There are scripts for running each of the free SAST vulnerability detection tools included with the Benchmark against the Benchmark test cases. On Linux, you might have to make them executable (e.g., chmod 755 *.sh) before you can run them.

Generating Test Results for PMD: ./scripts/runPMD.sh (Linux) or .\scripts\runPMD.bat (Windows)

Generating Test Results for FindBugs: ./scripts/runFindBugs.sh (Linux) or .\scripts\runFindBugs.bat (Windows)

Generating Test Results for FindBugs with the FindSecBugs plugin: ./scripts/runFindSecBugs.sh (Linux) or .\scripts\runFindSecBugs.bat (Windows)

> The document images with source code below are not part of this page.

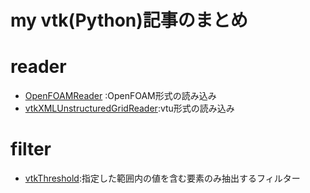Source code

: # my vtk(Python)記事のまとめ

# reader
- [OpenFOAMReader](https://qiita.com/matsubaradaisuke/items/2035a779ffc383820ad3) :OpenFOAM形式の読み込み
- [vtkXMLUnstructuredGridReader](https://qiita.com/matsubaradaisuke/items/0876c9c3225e520a8f38):vtu形式の読み込み

# filter
- [vtkThreshold](https://qiita.com/matsubaradaisuke/items/c29be9bdd115bc4d144f):指定した範囲内の値を含む要素のみ抽出するフィルター
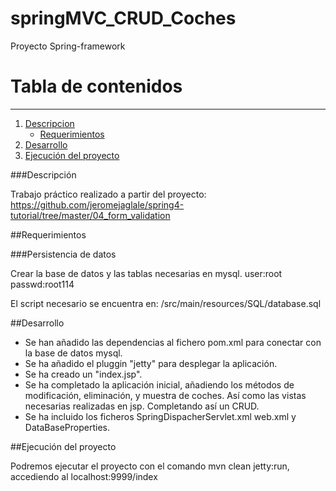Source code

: # springMVC_CRUD_Coches
Proyecto Spring-framework

# Tabla de contenidos
-----
1. [Descripcion](#descripción)
   * [Requerimientos](#requerimientos)
2. [Desarrollo](#desarrollo)
3. [Ejecución del proyecto](#ejecución-del-proyecto)


###Descripción

Trabajo práctico realizado a partir del proyecto: https://github.com/jeromejaglale/spring4-tutorial/tree/master/04_form_validation

##Requerimientos 

###Persistencia de datos

Crear la base de datos y las tablas necesarias en mysql.
user:root
passwd:root114

El script necesario se encuentra en: /src/main/resources/SQL/database.sql

##Desarrollo

- Se han añadido las dependencias al fichero pom.xml para conectar con la base de datos mysql.
- Se ha añadido el pluggin "jetty" para desplegar la aplicación.
- Se ha creado un "index.jsp".
- Se ha completado la aplicación inicial, añadiendo los métodos de modificación, eliminación, y muestra de coches. Así como las vistas necesarias realizadas en jsp. Completando así un CRUD.
- Se ha incluido los ficheros SpringDispacherServlet.xml  web.xml y DataBaseProperties. 

##Ejecución del proyecto

Podremos ejecutar el proyecto con el comando mvn clean jetty:run, accediendo al localhost:9999/index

In each case, the script will generate a results file and put it in the /results directory. For example: Benchmark_1.2-findbugs-v3.0.1-1026.xml

This results file name is carefully constructed to mean the following: It’s a results file against the OWASP Benchmark version 1.2, FindBugs was the analysis tool, it was version 3.0.1 of FindBugs, and it took 1026 seconds to run the analysis.

NOTE: If you create a results file yourself, by running a commercial tool for example, you can add the version # and the compute time to the filename just like this and the Benchmark Scorecard generator will pick this information up and include it in the generated scorecard. If you don’t, depending on what metadata is included in the tool results, the Scorecard generator might do this automatically anyway.

Generating Scorecards

The scorecard generation application BenchmarkScore is included with the Benchmark. It parses the output files generated by any of the supported security tools run against the Benchmark and compares them against the expected results, and produces a set of web pages that detail the accuracy and speed of the tools involved. For the list of currently supported tools, check out the: Tools Support/Results tab. If you are using a tool that is not yet supported, simply send us a results file from that tool and we’ll write a parser for that tool and add it to the supported tools list.

The following command will compute a Benchmark scorecard for all the results files in the /results directory. The generated scorecard is put into the /scorecard directory.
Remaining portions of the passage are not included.